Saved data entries
+ + + + +
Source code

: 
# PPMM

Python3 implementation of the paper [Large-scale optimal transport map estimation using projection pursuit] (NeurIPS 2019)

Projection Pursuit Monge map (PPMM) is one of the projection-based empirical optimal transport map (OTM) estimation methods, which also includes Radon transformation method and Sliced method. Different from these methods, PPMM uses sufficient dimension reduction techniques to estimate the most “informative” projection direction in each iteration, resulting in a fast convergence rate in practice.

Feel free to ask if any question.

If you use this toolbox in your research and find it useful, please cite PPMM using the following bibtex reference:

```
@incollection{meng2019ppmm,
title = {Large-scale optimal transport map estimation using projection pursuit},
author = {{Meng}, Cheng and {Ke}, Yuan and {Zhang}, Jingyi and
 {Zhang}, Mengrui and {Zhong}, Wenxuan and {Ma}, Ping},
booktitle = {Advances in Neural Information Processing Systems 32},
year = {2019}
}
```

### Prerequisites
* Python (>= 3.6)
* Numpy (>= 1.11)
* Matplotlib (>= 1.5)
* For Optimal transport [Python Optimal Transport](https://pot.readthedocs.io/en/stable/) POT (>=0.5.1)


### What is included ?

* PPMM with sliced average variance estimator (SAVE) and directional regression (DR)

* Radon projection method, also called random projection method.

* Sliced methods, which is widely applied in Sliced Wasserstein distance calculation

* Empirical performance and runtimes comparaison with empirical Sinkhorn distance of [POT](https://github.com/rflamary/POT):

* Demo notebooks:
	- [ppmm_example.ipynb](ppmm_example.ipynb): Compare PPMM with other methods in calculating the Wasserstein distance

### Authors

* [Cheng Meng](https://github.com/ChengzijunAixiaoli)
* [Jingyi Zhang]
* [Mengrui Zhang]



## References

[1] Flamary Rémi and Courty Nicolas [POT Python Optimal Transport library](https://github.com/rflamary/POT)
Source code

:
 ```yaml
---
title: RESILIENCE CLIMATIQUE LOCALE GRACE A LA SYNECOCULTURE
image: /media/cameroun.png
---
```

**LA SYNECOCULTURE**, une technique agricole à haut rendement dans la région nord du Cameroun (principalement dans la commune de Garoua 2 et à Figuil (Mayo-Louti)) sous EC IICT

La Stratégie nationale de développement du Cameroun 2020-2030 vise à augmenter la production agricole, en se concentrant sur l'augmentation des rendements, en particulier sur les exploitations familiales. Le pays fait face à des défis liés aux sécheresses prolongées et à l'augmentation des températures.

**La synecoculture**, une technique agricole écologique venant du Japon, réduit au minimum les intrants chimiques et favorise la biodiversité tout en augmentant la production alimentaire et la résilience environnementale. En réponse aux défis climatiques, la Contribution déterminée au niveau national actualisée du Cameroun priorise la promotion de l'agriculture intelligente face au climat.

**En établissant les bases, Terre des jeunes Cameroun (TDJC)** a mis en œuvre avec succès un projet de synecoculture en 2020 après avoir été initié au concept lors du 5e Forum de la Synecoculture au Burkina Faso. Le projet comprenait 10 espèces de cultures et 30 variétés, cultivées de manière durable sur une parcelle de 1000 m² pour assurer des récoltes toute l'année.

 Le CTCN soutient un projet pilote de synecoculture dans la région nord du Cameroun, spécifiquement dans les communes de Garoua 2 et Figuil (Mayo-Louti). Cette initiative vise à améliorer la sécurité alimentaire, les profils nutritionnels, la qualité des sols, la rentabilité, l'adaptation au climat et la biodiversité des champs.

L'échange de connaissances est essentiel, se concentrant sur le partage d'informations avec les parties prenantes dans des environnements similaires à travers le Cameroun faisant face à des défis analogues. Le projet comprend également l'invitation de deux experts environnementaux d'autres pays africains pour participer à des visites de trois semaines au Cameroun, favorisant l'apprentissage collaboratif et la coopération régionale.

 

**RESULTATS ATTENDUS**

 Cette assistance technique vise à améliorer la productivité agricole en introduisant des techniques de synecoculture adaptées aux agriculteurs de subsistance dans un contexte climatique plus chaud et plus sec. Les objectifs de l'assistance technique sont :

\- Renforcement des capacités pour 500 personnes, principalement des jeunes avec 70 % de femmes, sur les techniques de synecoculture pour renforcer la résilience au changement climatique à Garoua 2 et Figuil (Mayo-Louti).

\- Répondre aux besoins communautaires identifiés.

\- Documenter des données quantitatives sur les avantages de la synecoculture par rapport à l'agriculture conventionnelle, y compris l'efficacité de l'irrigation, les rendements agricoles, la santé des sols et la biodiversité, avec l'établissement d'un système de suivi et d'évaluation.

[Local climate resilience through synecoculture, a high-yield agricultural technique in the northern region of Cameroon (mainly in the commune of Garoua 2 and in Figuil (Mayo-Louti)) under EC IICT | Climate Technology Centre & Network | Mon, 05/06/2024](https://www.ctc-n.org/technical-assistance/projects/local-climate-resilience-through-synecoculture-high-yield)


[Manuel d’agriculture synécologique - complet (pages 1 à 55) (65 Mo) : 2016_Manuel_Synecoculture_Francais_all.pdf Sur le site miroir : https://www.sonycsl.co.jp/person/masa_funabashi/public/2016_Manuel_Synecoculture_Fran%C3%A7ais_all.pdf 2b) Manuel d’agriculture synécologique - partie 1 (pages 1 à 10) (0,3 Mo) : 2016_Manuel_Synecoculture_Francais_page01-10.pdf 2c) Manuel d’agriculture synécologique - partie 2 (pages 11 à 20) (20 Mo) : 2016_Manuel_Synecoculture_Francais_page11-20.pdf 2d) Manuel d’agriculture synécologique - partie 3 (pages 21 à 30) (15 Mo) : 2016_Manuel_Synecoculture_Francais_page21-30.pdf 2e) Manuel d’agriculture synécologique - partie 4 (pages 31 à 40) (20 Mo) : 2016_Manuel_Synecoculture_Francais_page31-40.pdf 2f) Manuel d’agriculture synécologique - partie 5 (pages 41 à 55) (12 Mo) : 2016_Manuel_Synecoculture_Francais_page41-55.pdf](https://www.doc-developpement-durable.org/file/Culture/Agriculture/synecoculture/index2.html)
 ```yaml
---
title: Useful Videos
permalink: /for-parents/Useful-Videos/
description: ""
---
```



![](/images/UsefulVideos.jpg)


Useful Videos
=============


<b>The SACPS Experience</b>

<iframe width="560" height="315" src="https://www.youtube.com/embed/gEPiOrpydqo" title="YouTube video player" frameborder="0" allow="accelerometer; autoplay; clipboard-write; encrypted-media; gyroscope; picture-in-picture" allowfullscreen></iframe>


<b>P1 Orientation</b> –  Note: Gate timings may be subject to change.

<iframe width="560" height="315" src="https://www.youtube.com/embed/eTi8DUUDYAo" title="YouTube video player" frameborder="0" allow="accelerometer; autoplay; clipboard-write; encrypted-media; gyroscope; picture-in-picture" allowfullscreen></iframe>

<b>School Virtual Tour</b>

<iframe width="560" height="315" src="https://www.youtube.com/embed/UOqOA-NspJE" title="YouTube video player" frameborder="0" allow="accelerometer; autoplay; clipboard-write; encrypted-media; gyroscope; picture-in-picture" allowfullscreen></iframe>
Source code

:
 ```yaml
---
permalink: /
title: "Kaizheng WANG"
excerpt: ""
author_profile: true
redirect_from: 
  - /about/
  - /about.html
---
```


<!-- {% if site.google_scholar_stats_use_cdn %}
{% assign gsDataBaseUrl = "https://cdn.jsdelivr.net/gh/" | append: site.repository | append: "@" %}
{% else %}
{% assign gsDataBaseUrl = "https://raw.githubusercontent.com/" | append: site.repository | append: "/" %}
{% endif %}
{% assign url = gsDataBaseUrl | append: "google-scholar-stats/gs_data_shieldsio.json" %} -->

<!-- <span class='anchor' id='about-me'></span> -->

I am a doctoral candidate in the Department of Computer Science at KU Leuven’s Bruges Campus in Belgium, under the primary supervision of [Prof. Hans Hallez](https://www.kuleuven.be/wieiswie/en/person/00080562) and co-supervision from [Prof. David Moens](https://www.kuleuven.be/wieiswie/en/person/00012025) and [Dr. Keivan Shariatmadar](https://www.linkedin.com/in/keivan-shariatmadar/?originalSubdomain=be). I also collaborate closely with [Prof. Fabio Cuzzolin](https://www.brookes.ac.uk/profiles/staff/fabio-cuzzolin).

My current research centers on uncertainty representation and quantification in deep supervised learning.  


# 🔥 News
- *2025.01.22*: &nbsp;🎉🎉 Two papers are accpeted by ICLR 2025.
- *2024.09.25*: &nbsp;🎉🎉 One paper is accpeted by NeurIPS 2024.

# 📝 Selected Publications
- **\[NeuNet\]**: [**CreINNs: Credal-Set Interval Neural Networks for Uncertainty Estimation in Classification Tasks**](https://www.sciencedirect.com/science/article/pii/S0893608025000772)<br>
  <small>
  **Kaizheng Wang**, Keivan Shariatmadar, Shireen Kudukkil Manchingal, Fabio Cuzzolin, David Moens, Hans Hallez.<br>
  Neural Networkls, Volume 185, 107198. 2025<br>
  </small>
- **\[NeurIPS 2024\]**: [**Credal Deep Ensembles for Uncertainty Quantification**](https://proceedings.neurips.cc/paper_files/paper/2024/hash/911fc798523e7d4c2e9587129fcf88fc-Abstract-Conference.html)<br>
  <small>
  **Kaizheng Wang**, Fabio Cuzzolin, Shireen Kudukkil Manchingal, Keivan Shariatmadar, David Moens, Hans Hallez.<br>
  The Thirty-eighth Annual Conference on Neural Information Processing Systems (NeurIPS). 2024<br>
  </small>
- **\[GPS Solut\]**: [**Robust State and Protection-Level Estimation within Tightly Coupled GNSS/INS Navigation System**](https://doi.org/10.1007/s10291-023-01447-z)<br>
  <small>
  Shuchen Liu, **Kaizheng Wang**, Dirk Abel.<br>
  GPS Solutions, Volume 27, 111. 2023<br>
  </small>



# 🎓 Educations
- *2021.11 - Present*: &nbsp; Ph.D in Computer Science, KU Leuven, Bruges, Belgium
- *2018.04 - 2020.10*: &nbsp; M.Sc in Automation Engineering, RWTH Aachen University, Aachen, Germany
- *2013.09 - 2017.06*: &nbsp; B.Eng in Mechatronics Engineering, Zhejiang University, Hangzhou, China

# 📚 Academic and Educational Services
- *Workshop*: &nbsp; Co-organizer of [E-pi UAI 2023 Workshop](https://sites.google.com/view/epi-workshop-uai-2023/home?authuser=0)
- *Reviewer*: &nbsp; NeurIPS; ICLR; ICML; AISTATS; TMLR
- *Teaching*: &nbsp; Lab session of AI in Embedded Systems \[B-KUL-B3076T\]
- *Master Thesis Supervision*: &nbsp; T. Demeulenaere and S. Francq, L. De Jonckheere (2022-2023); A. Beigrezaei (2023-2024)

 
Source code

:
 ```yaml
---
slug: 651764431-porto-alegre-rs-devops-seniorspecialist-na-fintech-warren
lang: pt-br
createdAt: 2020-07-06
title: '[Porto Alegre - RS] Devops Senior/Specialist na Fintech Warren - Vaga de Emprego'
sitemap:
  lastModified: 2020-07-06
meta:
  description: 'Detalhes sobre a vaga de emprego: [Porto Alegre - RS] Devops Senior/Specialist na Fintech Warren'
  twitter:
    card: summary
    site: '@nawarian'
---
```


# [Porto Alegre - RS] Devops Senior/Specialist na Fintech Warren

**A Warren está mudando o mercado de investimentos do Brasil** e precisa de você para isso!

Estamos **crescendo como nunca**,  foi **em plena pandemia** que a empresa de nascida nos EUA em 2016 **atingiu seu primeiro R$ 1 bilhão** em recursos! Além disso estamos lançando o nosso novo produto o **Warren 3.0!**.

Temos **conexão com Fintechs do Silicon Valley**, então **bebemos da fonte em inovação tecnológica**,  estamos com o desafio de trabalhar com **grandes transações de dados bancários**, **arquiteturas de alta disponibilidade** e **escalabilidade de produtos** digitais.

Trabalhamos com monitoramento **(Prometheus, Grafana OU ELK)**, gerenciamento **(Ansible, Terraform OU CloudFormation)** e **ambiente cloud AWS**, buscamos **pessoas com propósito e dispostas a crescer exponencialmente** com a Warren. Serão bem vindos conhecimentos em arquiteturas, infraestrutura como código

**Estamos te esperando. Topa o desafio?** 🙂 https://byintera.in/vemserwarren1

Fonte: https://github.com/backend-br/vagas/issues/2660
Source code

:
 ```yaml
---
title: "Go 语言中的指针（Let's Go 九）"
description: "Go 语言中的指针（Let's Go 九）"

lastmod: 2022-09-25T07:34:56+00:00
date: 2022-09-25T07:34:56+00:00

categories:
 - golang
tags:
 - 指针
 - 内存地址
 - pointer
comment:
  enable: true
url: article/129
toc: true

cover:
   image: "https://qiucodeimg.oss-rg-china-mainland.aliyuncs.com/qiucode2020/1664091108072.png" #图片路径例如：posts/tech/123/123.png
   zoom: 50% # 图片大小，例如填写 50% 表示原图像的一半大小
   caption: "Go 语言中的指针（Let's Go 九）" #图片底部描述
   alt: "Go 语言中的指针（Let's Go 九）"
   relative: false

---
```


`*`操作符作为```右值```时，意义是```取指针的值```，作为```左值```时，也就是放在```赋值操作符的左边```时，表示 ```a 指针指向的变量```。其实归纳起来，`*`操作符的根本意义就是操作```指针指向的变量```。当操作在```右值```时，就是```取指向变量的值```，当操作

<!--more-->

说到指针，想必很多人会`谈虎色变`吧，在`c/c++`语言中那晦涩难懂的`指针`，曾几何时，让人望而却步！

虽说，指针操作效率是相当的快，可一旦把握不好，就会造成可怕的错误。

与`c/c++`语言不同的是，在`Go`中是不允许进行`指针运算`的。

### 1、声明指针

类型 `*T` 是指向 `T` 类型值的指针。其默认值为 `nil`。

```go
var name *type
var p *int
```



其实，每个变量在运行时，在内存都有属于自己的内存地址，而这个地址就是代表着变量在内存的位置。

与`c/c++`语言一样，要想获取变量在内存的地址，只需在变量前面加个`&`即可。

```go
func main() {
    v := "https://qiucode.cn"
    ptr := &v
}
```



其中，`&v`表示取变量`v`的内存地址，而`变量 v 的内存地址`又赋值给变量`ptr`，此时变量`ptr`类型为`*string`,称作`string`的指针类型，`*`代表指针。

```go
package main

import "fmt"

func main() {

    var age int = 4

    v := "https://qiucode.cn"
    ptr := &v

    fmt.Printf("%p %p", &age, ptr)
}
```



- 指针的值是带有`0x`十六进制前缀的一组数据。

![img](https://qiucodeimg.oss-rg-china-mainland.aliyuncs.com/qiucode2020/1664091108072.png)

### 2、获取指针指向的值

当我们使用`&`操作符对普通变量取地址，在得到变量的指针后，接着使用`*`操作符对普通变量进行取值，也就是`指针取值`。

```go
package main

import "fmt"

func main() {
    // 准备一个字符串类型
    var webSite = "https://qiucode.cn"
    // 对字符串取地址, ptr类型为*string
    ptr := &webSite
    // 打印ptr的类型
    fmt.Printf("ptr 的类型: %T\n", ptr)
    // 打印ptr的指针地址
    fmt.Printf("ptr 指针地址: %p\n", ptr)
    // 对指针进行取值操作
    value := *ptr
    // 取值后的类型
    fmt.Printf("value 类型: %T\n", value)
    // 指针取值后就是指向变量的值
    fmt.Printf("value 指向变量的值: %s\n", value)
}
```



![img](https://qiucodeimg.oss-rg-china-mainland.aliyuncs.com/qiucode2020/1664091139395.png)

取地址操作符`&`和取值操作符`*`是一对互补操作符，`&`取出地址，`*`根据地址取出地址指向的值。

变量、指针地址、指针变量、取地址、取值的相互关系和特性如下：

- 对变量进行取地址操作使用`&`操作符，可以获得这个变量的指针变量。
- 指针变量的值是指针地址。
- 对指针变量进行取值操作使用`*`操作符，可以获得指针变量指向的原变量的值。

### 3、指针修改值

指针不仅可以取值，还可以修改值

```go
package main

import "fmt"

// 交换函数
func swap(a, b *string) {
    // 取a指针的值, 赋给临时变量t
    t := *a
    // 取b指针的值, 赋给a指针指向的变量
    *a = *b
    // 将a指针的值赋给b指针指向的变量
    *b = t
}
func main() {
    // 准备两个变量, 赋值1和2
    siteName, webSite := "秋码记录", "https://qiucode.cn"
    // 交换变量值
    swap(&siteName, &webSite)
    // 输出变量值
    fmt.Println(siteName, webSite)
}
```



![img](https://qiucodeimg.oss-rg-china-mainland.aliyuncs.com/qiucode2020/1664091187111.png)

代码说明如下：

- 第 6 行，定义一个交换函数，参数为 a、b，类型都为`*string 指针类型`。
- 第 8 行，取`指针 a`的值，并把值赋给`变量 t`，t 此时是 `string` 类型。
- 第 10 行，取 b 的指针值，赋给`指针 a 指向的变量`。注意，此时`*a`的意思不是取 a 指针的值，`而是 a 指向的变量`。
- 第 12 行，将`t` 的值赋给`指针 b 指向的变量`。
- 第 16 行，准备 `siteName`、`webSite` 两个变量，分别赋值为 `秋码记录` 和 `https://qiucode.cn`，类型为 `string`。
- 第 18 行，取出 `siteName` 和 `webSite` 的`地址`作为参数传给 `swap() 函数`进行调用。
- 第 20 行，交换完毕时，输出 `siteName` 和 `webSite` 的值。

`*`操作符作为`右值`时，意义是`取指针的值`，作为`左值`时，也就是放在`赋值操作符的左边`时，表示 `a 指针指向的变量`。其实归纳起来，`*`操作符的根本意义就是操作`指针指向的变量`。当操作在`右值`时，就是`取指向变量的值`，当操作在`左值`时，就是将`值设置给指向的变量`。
+ + + + +
Scan the lines above for "虽说，指针操作效率是相当的快，可一旦把握不好，就会造成可怕的错误。" and for "- 第 6 行，定义一个交换函数，参数为". Repeat exactly the line holding each of them and every line in between.

• Exercise output
虽说，指针操作效率是相当的快，可一旦把握不好，就会造成可怕的错误。

与`c/c++`语言不同的是，在`Go`中是不允许进行`指针运算`的。

### 1、声明指针

类型 `*T` 是指向 `T` 类型值的指针。其默认值为 `nil`。

```go
var name *type
var p *int
```



其实，每个变量在运行时，在内存都有属于自己的内存地址，而这个地址就是代表着变量在内存的位置。

与`c/c++`语言一样，要想获取变量在内存的地址，只需在变量前面加个`&`即可。

```go
func main() {
    v := "https://qiucode.cn"
    ptr := &v
}
```



其中，`&v`表示取变量`v`的内存地址，而`变量 v 的内存地址`又赋值给变量`ptr`，此时变量`ptr`类型为`*string`,称作`string`的指针类型，`*`代表指针。

```go
package main

import "fmt"

func main() {

    var age int = 4

    v := "https://qiucode.cn"
    ptr := &v

    fmt.Printf("%p %p", &age, ptr)
}
```



- 指针的值是带有`0x`十六进制前缀的一组数据。

![img](https://qiucodeimg.oss-rg-china-mainland.aliyuncs.com/qiucode2020/1664091108072.png)

### 2、获取指针指向的值

当我们使用`&`操作符对普通变量取地址，在得到变量的指针后，接着使用`*`操作符对普通变量进行取值，也就是`指针取值`。

```go
package main

import "fmt"

func main() {
    // 准备一个字符串类型
    var webSite = "https://qiucode.cn"
    // 对字符串取地址, ptr类型为*string
    ptr := &webSite
    // 打印ptr的类型
    fmt.Printf("ptr 的类型: %T\n", ptr)
    // 打印ptr的指针地址
    fmt.Printf("ptr 指针地址: %p\n", ptr)
    // 对指针进行取值操作
    value := *ptr
    // 取值后的类型
    fmt.Printf("value 类型: %T\n", value)
    // 指针取值后就是指向变量的值
    fmt.Printf("value 指向变量的值: %s\n", value)
}
```



![img](https://qiucodeimg.oss-rg-china-mainland.aliyuncs.com/qiucode2020/1664091139395.png)

取地址操作符`&`和取值操作符`*`是一对互补操作符，`&`取出地址，`*`根据地址取出地址指向的值。

变量、指针地址、指针变量、取地址、取值的相互关系和特性如下：

- 对变量进行取地址操作使用`&`操作符，可以获得这个变量的指针变量。
- 指针变量的值是指针地址。
- 对指针变量进行取值操作使用`*`操作符，可以获得指针变量指向的原变量的值。

### 3、指针修改值

指针不仅可以取值，还可以修改值

```go
package main

import "fmt"

// 交换函数
func swap(a, b *string) {
    // 取a指针的值, 赋给临时变量t
    t := *a
    // 取b指针的值, 赋给a指针指向的变量
    *a = *b
    // 将a指针的值赋给b指针指向的变量
    *b = t
}
func main() {
    // 准备两个变量, 赋值1和2
    siteName, webSite := "秋码记录", "https://qiucode.cn"
    // 交换变量值
    swap(&siteName, &webSite)
    // 输出变量值
    fmt.Println(siteName, webSite)
}
```



![img](https://qiucodeimg.oss-rg-china-mainland.aliyuncs.com/qiucode2020/1664091187111.png)

代码说明如下：

- 第 6 行，定义一个交换函数，参数为 a、b，类型都为`*string 指针类型`。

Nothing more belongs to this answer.